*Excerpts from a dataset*

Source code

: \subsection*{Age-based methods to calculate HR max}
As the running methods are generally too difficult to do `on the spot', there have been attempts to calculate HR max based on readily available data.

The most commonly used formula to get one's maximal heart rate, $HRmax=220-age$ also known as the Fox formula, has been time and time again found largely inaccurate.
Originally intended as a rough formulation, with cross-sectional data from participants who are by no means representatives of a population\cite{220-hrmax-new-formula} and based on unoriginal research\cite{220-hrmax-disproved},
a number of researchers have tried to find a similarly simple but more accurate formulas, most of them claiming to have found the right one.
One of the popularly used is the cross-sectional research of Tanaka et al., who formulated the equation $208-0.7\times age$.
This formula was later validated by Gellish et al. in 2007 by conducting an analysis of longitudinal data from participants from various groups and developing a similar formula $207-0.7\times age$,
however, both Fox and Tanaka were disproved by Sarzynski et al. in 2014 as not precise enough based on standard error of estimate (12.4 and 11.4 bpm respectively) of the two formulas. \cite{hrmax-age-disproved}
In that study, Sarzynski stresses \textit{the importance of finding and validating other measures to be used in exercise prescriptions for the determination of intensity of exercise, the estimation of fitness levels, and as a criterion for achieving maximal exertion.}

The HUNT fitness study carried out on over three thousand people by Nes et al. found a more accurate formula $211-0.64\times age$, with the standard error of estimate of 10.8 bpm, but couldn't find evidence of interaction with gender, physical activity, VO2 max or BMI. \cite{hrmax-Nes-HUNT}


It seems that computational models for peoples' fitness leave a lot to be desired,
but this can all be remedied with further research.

==

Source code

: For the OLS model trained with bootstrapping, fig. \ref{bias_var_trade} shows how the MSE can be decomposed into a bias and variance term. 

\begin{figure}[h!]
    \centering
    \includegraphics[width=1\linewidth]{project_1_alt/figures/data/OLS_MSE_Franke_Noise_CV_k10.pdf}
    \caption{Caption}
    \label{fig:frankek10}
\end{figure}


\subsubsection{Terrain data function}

*YOUR OBJECTIVE*
If a line in the entries above includes "based", count it; report the total alone.

*RESPONSE*
4